WHAT YOU ARE ASKED TO DO
Determine how many lines in the entries below contain "istilasi", and output only that number.
─── ENTRIES SHOWN
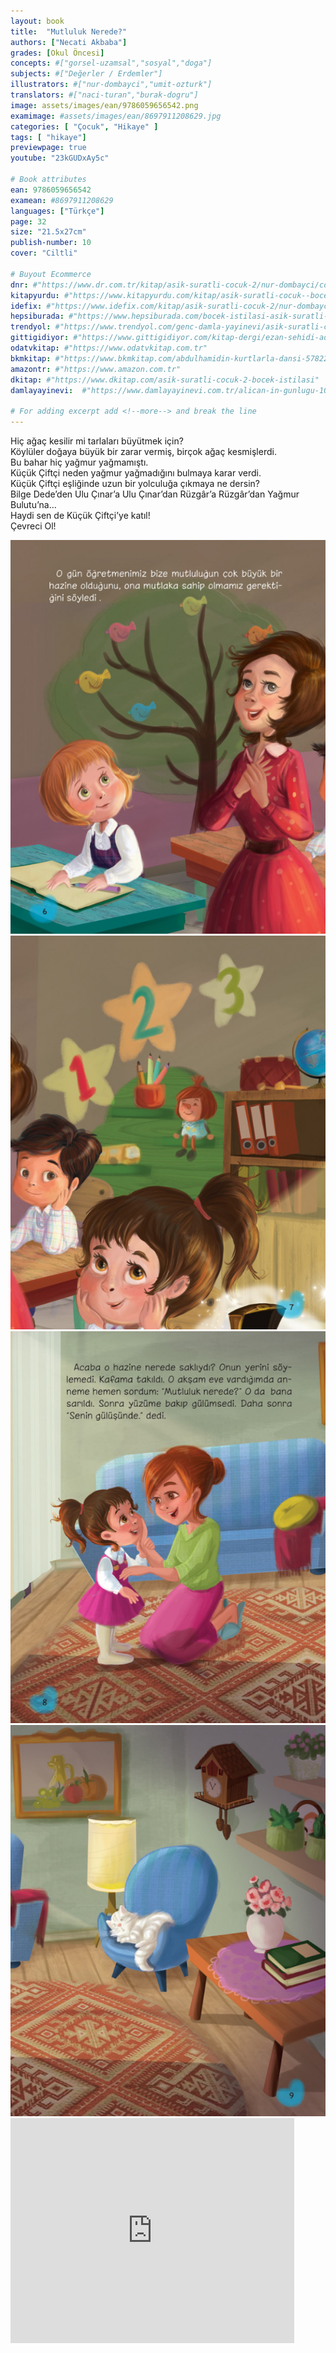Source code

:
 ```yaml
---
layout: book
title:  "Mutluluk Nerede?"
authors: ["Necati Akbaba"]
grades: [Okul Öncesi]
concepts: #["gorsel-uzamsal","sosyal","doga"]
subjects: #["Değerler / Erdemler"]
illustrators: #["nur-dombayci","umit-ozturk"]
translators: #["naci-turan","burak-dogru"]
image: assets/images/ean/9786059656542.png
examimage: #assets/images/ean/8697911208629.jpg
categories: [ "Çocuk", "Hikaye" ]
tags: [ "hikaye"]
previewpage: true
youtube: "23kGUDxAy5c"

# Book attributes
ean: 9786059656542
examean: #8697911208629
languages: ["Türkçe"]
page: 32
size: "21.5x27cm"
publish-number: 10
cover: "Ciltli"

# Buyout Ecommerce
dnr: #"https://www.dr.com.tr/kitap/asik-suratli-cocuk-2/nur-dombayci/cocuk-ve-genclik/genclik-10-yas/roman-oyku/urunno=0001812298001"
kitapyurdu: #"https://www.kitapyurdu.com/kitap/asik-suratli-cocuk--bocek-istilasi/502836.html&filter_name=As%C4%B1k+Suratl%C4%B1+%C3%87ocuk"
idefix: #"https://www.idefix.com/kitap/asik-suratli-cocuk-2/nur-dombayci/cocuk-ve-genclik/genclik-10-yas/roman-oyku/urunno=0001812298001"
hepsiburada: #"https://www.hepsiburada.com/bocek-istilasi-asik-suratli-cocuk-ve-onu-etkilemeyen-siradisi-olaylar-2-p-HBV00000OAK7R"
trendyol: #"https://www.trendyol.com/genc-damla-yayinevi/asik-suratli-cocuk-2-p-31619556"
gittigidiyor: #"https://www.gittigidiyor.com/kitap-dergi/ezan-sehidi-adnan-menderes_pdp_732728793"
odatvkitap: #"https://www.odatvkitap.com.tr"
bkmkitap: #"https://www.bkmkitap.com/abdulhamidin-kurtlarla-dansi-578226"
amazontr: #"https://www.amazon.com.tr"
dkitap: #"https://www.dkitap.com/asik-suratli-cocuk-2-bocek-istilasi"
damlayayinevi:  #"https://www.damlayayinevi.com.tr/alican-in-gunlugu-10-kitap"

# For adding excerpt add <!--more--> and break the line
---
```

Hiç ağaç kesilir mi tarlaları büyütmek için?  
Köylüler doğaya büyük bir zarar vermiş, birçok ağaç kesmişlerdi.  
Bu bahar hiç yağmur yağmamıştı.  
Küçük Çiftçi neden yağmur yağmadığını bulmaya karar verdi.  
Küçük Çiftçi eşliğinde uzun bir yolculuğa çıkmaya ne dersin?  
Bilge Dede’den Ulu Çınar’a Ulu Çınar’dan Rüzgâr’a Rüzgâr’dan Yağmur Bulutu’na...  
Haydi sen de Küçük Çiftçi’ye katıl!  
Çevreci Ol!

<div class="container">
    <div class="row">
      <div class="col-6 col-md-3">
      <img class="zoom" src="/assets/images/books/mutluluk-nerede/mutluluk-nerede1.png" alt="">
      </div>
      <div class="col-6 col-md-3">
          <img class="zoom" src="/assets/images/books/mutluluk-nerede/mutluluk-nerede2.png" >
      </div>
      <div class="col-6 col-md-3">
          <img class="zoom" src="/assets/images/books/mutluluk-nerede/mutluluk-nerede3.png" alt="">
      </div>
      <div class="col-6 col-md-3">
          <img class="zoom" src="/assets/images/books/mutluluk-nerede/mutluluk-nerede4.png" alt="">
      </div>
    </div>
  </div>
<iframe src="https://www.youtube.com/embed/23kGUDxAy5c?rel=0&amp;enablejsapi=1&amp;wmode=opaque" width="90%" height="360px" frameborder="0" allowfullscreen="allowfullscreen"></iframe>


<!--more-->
──────
YOUR SOLUTION
3